Buildkite experienced a major incident on August 27, 2025 affecting Agent API and Job Queue, lasting 38m. The incident has been resolved; the full update timeline is below.
Affected components
Update timeline
- identified Aug 27, 2025, 04:45 AM UTC
We've seen an increased error rate in triggering builds, and are deploying a fix. ETA 20 mins.
- monitoring Aug 27, 2025, 05:07 AM UTC
We've remediated the issue and are monitoring. Job creation and trigger builds are looking healthy.
- resolved Aug 27, 2025, 05:23 AM UTC
We've confirmed that the error rates are back to normal since 05:04 UTC.

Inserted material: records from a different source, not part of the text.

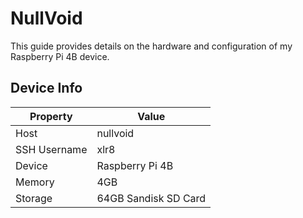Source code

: # NullVoid
This guide provides details on the hardware and configuration of my Raspberry Pi 4B device.

## Device Info
  | Property       | Value                |
  |----------------|----------------------|
  | Host           | nullvoid             |
  | SSH Username   | xlr8                 |
  | Device         | Raspberry Pi 4B      |
  | Memory         | 4GB                  |
  | Storage        | 64GB Sandisk SD Card |



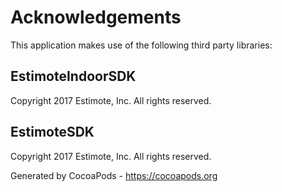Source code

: # Acknowledgements
This application makes use of the following third party libraries:

## EstimoteIndoorSDK

Copyright 2017 Estimote, Inc. All rights reserved.


## EstimoteSDK

Copyright 2017 Estimote, Inc. All rights reserved.

Generated by CocoaPods - https://cocoapods.org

- postmortem Aug 29, 2025, 01:08 AM UTC
# Service Impact On 2025-08-27 from 04:28 UTC to 04:59 UTC, all customers were unable to create new builds. During this period, only the "create build" functionality was affected. Running builds continued and completed without disruption. All other Buildkite features remained fully operational. # Incident Summary During a routine database schema migration, a required manual step to roll out the changes wasn't executed in the correct sequence. This caused new builds to fail due to a missing database field. As a result, we observed a spike in 5XX responses from our application, and the number of created jobs dropped dramatically. Our engineers quickly identified the issue and took immediate action by manually running the migration to create the missing field and restarting the application servers - rolling forward was found to be the faster resolution. The application recovered rapidly, allowing new builds to be created again. Most of the builds that were attempted during the outage were successfully recovered after the application restart. # Changes we're making We are implementing enhanced guardrails within our schema migration process to automate the required sequence of operations and prevent such process failures in the future.